Input records:
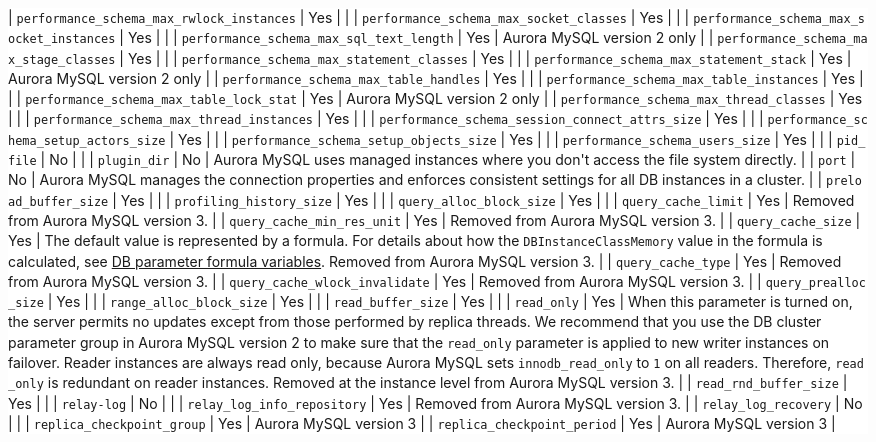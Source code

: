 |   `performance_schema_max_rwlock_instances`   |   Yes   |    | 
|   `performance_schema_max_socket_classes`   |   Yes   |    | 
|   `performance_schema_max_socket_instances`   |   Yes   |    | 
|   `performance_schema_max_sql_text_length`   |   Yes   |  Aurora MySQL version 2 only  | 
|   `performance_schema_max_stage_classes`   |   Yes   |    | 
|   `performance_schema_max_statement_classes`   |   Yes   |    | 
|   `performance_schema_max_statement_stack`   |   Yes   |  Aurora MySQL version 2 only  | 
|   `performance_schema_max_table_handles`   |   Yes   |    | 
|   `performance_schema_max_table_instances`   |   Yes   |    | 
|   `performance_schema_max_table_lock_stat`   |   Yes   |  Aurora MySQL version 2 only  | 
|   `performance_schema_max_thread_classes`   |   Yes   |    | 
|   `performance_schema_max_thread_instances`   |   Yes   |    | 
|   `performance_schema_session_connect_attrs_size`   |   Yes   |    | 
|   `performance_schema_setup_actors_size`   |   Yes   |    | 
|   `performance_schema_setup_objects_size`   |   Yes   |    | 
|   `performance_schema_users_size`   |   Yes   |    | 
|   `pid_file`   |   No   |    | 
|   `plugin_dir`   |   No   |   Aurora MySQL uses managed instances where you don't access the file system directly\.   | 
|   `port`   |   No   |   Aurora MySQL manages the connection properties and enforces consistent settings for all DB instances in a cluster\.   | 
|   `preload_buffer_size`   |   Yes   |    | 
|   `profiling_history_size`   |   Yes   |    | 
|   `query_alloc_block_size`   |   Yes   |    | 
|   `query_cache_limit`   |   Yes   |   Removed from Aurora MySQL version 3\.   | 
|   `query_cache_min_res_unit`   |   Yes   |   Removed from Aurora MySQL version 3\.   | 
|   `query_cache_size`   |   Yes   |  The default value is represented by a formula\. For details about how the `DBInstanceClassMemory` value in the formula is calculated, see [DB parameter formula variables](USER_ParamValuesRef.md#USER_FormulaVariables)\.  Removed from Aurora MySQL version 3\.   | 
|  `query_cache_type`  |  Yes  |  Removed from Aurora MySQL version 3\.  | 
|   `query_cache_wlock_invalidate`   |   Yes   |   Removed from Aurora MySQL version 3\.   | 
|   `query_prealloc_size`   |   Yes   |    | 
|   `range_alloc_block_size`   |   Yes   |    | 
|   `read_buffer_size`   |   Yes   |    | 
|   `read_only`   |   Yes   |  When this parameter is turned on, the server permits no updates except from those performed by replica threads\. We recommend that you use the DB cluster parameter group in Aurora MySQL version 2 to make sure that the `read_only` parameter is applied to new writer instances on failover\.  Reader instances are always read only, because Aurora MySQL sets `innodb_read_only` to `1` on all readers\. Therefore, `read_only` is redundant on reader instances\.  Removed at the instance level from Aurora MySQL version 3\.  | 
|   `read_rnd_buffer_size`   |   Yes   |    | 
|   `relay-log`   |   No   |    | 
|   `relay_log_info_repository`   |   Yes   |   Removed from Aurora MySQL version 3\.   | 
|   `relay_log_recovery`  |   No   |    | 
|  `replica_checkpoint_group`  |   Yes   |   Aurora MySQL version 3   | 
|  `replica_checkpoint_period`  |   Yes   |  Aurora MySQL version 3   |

* * *

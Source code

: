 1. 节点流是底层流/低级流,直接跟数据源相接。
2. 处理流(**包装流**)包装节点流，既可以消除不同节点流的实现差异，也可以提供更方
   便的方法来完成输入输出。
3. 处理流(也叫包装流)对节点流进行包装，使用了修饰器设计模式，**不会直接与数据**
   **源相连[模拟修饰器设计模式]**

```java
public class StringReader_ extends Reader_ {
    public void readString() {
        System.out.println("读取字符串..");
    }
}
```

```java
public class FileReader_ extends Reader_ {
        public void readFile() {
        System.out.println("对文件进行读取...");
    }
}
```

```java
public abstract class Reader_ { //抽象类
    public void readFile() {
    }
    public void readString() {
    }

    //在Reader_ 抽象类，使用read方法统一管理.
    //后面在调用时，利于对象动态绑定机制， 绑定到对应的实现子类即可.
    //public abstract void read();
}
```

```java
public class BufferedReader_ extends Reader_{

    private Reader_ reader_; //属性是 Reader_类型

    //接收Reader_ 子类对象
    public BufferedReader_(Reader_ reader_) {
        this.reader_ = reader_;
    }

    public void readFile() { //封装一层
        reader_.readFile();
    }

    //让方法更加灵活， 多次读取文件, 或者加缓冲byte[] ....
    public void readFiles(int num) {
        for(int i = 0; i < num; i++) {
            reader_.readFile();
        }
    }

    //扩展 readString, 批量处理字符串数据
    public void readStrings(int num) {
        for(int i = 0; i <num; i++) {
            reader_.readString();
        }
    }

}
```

---

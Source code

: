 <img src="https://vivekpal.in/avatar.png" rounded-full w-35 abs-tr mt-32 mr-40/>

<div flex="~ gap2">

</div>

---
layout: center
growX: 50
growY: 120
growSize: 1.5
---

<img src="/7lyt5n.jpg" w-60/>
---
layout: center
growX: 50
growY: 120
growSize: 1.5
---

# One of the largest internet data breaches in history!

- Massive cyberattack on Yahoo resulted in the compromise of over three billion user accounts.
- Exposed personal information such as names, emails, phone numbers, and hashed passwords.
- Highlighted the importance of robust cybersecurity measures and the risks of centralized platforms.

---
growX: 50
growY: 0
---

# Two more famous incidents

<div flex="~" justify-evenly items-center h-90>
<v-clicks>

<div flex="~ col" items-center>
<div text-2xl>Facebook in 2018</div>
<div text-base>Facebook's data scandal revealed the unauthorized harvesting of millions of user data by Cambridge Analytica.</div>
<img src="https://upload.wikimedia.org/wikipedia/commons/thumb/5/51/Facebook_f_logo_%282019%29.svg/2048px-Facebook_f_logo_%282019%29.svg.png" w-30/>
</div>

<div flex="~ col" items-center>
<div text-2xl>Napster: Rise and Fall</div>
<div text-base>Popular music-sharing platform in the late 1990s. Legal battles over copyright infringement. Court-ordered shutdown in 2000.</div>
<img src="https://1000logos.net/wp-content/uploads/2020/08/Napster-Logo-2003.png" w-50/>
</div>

Problem to work on:
Work through the entries above line by line, counting each one that includes the word "println", and give the final number only.

Completed exercise:
2